- [PROMPT]: For the material below, return exactly the lines starting at the one holding "We provide the" and ending at the one holding "PHI would go", counting both as part of the range.

- [MATERIAL FOR THIS EXERCISE]:
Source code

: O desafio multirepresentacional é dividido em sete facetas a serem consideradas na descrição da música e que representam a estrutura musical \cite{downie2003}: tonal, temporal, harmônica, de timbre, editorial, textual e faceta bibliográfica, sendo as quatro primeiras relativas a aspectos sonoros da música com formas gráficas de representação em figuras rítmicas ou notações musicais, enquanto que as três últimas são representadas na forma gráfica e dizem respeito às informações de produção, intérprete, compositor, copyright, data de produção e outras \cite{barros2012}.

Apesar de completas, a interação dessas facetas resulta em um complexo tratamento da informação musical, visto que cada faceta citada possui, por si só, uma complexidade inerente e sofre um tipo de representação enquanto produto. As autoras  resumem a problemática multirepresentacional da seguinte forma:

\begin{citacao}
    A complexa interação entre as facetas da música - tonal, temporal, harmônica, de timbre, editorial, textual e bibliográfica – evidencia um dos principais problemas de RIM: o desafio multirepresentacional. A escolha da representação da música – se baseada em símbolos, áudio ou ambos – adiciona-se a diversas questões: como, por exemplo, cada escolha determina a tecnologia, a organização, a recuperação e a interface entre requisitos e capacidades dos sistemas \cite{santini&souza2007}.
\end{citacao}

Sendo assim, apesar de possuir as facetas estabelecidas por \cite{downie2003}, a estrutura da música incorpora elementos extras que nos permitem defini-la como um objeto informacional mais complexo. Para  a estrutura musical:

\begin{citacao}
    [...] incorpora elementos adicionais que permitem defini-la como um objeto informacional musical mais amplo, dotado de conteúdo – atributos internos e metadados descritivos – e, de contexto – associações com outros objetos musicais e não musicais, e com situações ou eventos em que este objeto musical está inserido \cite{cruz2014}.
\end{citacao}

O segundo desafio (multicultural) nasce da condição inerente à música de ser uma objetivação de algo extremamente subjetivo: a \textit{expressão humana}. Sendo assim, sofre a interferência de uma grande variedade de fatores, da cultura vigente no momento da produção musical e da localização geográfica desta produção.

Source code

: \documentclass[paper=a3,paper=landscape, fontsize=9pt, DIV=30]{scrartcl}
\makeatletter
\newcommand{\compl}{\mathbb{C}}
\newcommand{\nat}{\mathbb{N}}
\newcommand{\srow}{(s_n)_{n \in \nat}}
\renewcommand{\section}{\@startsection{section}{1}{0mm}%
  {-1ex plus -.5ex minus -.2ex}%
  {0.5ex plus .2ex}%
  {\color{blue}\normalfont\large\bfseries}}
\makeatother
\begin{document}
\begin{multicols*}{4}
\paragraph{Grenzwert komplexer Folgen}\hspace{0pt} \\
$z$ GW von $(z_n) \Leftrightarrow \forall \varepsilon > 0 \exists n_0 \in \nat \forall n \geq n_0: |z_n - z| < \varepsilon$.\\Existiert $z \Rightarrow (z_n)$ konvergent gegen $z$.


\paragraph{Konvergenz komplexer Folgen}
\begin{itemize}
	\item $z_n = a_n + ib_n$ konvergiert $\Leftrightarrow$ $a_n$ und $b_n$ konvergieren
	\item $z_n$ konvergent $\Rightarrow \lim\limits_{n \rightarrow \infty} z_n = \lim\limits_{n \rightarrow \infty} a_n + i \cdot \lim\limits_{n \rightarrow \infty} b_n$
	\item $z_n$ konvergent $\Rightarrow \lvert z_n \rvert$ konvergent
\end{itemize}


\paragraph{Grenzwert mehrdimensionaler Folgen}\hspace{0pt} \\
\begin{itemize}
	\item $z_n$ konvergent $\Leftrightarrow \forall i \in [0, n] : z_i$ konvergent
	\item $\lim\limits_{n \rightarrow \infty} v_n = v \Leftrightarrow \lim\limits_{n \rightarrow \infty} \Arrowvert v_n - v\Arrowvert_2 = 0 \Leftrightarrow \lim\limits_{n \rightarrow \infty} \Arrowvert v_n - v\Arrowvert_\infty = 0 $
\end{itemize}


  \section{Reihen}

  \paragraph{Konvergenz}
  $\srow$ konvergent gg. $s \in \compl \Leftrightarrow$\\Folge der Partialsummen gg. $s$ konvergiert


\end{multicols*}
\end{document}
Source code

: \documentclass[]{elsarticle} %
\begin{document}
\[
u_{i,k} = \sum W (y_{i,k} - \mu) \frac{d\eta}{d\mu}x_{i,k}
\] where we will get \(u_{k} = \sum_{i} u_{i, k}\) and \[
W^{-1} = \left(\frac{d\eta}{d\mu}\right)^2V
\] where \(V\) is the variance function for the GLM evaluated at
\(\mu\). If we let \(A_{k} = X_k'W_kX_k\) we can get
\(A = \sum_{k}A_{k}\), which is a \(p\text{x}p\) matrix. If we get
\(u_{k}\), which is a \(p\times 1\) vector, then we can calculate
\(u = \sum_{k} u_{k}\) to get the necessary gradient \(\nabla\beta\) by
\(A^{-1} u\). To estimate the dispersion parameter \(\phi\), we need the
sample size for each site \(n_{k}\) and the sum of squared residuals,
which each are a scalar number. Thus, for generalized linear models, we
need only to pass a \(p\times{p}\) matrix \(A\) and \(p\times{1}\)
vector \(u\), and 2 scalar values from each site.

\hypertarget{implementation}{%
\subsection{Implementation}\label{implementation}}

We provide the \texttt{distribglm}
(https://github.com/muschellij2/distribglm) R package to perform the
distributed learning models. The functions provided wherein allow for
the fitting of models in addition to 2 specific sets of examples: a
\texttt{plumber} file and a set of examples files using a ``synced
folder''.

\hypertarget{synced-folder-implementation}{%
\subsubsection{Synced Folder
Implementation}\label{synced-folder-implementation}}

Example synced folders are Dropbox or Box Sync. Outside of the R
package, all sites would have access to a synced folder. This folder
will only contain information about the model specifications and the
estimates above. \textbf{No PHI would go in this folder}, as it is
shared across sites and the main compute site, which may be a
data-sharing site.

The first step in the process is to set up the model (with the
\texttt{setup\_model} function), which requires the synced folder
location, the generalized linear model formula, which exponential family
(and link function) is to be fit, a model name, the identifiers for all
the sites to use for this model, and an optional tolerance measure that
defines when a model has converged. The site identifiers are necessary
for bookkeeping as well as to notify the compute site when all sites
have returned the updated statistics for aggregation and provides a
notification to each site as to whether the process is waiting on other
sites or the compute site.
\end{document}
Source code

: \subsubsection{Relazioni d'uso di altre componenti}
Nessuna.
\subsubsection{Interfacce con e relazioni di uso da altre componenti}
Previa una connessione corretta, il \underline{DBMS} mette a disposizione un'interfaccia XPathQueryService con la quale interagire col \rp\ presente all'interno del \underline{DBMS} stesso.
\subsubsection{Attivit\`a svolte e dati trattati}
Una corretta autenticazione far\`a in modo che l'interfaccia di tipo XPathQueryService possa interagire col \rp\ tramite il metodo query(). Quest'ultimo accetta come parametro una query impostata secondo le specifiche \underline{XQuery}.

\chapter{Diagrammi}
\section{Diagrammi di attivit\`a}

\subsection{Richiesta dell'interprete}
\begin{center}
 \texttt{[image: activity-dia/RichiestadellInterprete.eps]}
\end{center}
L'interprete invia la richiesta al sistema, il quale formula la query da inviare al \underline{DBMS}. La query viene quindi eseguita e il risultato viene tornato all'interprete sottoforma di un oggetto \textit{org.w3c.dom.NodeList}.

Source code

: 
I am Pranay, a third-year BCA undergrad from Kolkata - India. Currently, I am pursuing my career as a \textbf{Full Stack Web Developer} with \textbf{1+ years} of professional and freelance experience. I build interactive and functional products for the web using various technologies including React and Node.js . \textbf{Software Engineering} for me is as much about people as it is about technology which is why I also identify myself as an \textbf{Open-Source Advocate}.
---
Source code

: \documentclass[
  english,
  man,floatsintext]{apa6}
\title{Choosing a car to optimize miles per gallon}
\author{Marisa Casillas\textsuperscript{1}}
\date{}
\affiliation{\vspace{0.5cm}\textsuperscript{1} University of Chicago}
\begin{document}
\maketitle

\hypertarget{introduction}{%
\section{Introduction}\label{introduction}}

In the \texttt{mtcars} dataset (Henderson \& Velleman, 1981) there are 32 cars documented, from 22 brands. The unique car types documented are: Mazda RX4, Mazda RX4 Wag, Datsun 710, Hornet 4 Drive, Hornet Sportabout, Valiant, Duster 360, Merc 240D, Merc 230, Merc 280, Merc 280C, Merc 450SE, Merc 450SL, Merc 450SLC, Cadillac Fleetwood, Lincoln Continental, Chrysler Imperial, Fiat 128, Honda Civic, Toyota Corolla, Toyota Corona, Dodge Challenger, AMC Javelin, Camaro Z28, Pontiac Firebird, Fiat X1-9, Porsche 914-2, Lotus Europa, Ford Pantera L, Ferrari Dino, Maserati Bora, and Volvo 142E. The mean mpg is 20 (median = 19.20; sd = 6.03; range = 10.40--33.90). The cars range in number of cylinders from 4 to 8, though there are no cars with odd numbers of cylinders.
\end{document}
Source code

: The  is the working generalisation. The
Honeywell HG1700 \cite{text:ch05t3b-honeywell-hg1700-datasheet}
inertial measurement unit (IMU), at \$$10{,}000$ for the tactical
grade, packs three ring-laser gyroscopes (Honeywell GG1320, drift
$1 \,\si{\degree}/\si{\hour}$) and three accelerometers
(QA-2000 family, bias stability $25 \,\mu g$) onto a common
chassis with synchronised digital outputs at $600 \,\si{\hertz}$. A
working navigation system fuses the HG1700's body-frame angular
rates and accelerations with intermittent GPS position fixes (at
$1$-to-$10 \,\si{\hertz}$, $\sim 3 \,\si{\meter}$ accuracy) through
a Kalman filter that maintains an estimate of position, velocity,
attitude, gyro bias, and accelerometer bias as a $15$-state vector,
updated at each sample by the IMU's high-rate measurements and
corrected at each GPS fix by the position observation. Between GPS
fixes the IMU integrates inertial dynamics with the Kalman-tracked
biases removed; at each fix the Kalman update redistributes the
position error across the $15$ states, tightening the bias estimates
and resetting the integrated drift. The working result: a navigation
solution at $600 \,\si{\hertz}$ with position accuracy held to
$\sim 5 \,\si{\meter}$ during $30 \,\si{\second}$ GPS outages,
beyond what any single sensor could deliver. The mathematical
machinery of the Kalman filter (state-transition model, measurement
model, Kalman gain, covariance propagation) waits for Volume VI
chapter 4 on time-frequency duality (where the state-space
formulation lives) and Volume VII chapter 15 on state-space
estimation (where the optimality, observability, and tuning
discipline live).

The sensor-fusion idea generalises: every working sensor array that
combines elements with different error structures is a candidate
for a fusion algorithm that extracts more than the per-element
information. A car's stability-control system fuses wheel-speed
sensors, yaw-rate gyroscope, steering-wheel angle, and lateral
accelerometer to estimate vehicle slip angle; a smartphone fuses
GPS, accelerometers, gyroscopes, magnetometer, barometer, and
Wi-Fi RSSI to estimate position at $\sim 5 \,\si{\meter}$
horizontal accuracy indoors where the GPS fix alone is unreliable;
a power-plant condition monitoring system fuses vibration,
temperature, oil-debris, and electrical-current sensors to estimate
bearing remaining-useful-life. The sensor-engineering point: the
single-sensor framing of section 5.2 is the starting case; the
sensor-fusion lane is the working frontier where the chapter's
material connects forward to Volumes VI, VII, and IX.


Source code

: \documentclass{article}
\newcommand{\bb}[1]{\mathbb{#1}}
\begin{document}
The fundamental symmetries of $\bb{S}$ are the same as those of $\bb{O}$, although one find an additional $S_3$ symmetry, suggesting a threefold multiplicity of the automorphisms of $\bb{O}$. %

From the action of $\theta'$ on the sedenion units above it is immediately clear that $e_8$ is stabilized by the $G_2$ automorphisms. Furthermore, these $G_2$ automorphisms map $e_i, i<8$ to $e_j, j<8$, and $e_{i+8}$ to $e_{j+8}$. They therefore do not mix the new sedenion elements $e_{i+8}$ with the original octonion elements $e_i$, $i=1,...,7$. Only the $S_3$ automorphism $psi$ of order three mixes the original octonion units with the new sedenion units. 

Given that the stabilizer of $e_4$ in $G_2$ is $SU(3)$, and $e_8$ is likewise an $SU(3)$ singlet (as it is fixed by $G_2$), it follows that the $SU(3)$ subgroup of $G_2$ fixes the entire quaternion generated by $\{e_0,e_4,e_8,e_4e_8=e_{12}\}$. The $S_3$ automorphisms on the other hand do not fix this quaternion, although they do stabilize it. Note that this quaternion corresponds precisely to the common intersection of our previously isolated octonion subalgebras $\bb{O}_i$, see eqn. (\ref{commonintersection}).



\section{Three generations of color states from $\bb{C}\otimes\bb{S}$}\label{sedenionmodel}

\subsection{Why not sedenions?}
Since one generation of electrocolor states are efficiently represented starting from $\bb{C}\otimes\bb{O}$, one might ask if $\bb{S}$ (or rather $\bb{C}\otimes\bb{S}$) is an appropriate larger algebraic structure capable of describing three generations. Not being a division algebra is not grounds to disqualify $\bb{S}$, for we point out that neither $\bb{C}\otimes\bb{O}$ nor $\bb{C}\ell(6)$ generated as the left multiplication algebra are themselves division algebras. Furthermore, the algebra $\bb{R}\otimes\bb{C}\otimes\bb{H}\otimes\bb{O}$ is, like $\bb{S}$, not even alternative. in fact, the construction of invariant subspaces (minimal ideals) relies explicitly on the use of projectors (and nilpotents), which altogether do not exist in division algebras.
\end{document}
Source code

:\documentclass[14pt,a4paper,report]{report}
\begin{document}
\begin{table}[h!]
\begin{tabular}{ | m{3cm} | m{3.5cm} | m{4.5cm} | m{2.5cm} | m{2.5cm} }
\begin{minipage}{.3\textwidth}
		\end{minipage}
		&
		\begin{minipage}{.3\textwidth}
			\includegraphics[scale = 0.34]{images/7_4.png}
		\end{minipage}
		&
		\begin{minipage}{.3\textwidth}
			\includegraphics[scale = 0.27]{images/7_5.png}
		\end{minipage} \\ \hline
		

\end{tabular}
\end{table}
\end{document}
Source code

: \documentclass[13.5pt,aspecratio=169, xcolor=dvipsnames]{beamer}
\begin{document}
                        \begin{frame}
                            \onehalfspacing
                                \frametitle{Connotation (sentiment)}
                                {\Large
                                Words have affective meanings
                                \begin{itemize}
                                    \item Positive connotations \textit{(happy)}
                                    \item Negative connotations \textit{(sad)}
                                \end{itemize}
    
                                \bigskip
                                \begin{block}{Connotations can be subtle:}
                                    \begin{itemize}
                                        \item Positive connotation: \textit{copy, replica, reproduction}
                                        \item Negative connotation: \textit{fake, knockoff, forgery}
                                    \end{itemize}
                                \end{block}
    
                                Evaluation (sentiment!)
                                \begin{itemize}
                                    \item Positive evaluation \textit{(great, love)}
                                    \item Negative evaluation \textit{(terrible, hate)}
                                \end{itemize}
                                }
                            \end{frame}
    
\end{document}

- [EXERCISE RESULT]:
We provide the \texttt{distribglm}
(https://github.com/muschellij2/distribglm) R package to perform the
distributed learning models. The functions provided wherein allow for
the fitting of models in addition to 2 specific sets of examples: a
\texttt{plumber} file and a set of examples files using a ``synced
folder''.

\hypertarget{synced-folder-implementation}{%
\subsubsection{Synced Folder
Implementation}\label{synced-folder-implementation}}

Example synced folders are Dropbox or Box Sync. Outside of the R
package, all sites would have access to a synced folder. This folder
will only contain information about the model specifications and the
estimates above. \textbf{No PHI would go in this folder}, as it is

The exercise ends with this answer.